The term "pale of history" is of course borrowed from Hegel, as is the concept of "post-history." As adopted by Marx, "the end of history" meant the end of class conflict and the beginning of true freedom. Danto draws a parallel between Marx’s utopian vision of life under communism and the sheer number of options available to the contemporary artist. First he quotes Marx (in the German Ideology) on communist man’s ability "to do one thing today and another tomorrow, to hunt in the morning, fish in the afternoon, rear cattle in the evening, criticize after dinner... without ever becoming hunter, fisherman, shepherd, or critic." Then he quotes a 1963 interview in which Warhol makes a similar "marvelous forecast": "You [the artist] ought to be able to be an Abstract Expressionist next week, or a Pop artist, or a realist, without feeling that you have given up something."
Danto is nothing if not cheered by the prospect of an art world in which "everything is permitted." But is this really an accurate description of the present moment?
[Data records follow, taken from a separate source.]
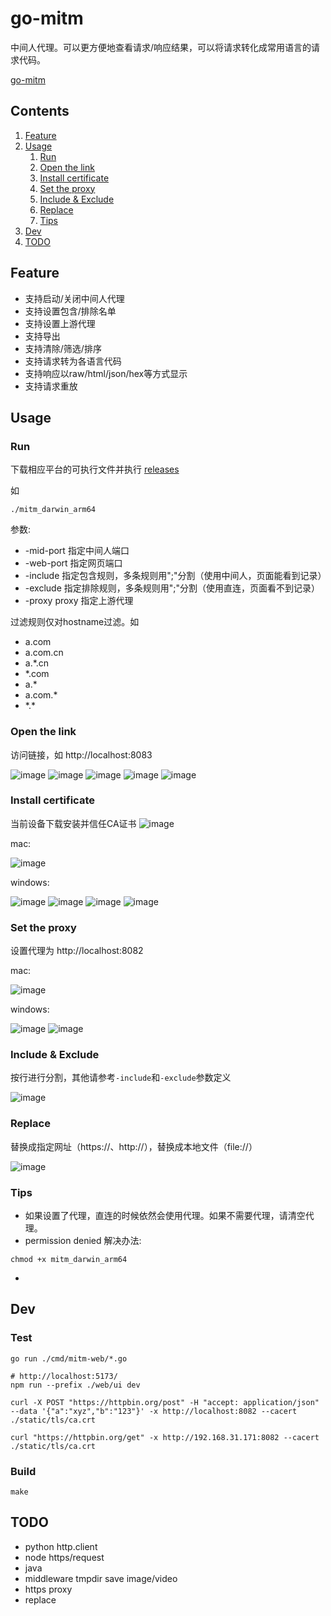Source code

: # go-mitm

中间人代理。可以更方便地查看请求/响应结果，可以将请求转化成常用语言的请求代码。

[go-mitm](https://github.com/lizongying/go-mitm)

## Contents

1. [Feature](#Feature)
2. [Usage](#Usage)
    1. [Run](#Run)
    2. [Open the link](#Open-the-link)
    3. [Install certificate](#Install-certificate)
    4. [Set the proxy](#Set-the-proxy)
    5. [Include & Exclude](#Include--Exclude)
    6. [Replace](#Replace)
    7. [Tips](#Tips)
3. [Dev](#Dev)
4. [TODO](#TODO)

## Feature

* 支持启动/关闭中间人代理
* 支持设置包含/排除名单
* 支持设置上游代理
* 支持导出
* 支持清除/筛选/排序
* 支持请求转为各语言代码
* 支持响应以raw/html/json/hex等方式显示
* 支持请求重放

## Usage

### Run

下载相应平台的可执行文件并执行 [releases](https://github.com/lizongying/go-mitm/releases/)

如

```shell
./mitm_darwin_arm64

```

参数:

* -mid-port 指定中间人端口
* -web-port 指定网页端口
* -include 指定包含规则，多条规则用";"分割（使用中间人，页面能看到记录）
* -exclude 指定排除规则，多条规则用";"分割（使用直连，页面看不到记录）
* -proxy proxy 指定上游代理

过滤规则仅对hostname过滤。如

* a.com
* a.com.cn
* a.*.cn
* *.com
* a.*
* a.com.*
* \*.*

### Open the link

访问链接，如 http://localhost:8083

![image](./screenshot/img.png)
![image](./screenshot/img_1.png)
![image](./screenshot/img_4.png)
![image](./screenshot/img_2.png)
![image](./screenshot/img_3.png)

### Install certificate

当前设备下载安装并信任CA证书
![image](./screenshot/img_14.png)

mac:

![image](./screenshot/img_5.png)

windows:

![image](./screenshot/img_7.png)
![image](./screenshot/img_8.png)
![image](./screenshot/img_9.png)
![image](./screenshot/img_10.png)

### Set the proxy

设置代理为 http://localhost:8082

mac:

![image](./screenshot/img_6.png)

windows:

![image](./screenshot/img_12.png)
![image](./screenshot/img_13.png)

### Include & Exclude

按行进行分割，其他请参考`-include`和`-exclude`参数定义

![image](./screenshot/img_11.png)

### Replace

替换成指定网址（https://、http://），替换成本地文件（file://）

![image](./screenshot/img_15.png)

### Tips

* 如果设置了代理，直连的时候依然会使用代理。如果不需要代理，请清空代理。
* permission denied 解决办法:

```shell
chmod +x mitm_darwin_arm64
```

*

## Dev

### Test

```shell
go run ./cmd/mitm-web/*.go

# http://localhost:5173/
npm run --prefix ./web/ui dev

curl -X POST "https://httpbin.org/post" -H "accept: application/json" --data '{"a":"xyz","b":"123"}' -x http://localhost:8082 --cacert ./static/tls/ca.crt

curl "https://httpbin.org/get" -x http://192.168.31.171:8082 --cacert ./static/tls/ca.crt

```

### Build

```shell
make
```

## TODO

* python http.client
* node https/request
* java
* middleware tmpdir save image/video
* https proxy
* replace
How, one wonders, can a critic who spends so much time visiting today’s galleries and museums (and who is intimately familiar with phenomena such as the dreary Dislocations show at New York’s Museum of Modern Art in 1991, or the notorious Whitney Museum Biennial of 1993) assert that "No art is any longer historically mandated"? Try telling that to any artist who abstains from chanting the Great Collective Race/Class/ Gender Mantra, or who works in a style that primarily abstract or formalist. The American art world of the 1990s is held in the vise grip of an ideological orthodoxy that is every bit as restrictive (to my mind, considerably more restrictive) than the mandates of Greenbergian modernism. Not only does the "pale of history" still exist; it is the exact inverse of everything Greenberg advocated: impurity instead of purity, representational agitprop instead of formalist abstraction, and so on.
Moreover, Danto’s utterly unqualified celebration of creative "freedom" would prove dumbfounding to a great many 20th-century masters— Igor Stravinsky and George Balanchine come immediately to mind—who believed that the unlimited freedom claimed by artists in the first decades of the 20th century was part of the problem, not the solution.
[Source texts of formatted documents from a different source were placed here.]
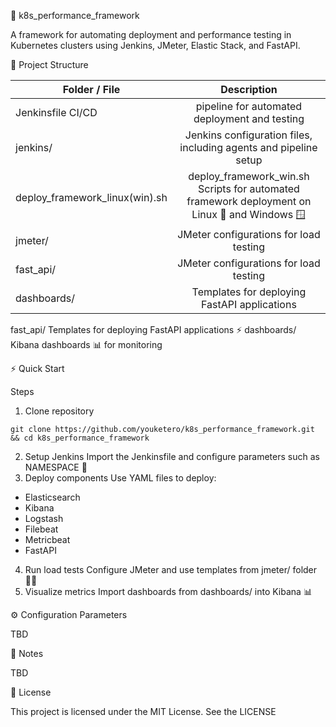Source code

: 🚀 k8s_performance_framework

A framework for automating deployment and performance testing in Kubernetes clusters using Jenkins, JMeter, Elastic Stack, and FastAPI.

📂 Project Structure

| Folder / File |   Description |
| ------------- |:-------------:|
| Jenkinsfile CI/CD | pipeline for automated deployment and testing |
| jenkins/      | Jenkins configuration files, including agents and pipeline setup      |
| deploy_framework_linux(win).sh | deploy_framework_win.sh	Scripts for automated framework deployment on Linux 🐧 and Windows 🪟|
| jmeter/ | JMeter configurations for load testing       |
| fast_api/ | JMeter configurations for load testing     |
| dashboards/ | Templates for deploying FastAPI applications |


fast_api/	Templates for deploying FastAPI applications ⚡
dashboards/	Kibana dashboards 📊 for monitoring

⚡ Quick Start

Steps
1. Clone repository	
```
git clone https://github.com/youketero/k8s_performance_framework.git && cd k8s_performance_framework
```
2. Setup Jenkins	Import the Jenkinsfile and configure parameters such as NAMESPACE 👷
3. Deploy components	Use YAML files to deploy:
- Elasticsearch 
- Kibana 
- Logstash 
- Filebeat 
- Metricbeat 
- FastAPI 
4. Run load tests	Configure JMeter and use templates from jmeter/ folder 🏋️‍♂️
5. Visualize metrics	Import dashboards from dashboards/ into Kibana 📊

⚙️ Configuration Parameters

TBD

📝 Notes

TBD

📄 License

This project is licensed under the MIT License. See the LICENSE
But Danto is determined to celebrate the here and now. His satisfaction with the present moment comes through most clearly toward the end of the book (which brings together the 1995 A. W. Mellon Lectures). He extols a work featured in a 1993 Chicago exhibition of "community-based art" called Culture in Action. The piece that caught his eye— or rather, his sweet tooth—was "a candy bar called ‘We Got It!’ produced by the Bakery, Confectionery, and Tobacco Workers’ International Union of America, Local No. 552, and described ...as ‘The Candy of their Dreams.’" So much for the philosopher as art critic. The medieval debate over the number of angels who can dance on the head of a pin has given way, it seems, to a more pressing, contemporary, and no doubt "post-historical" controversy: how many works of art can melt in the mouth of Arthur Danto?
Roger Copeland is a professor of theater at Oberlin College. His books include What Is Dance? (1983) and the forthcoming Cunningham’s Legacy.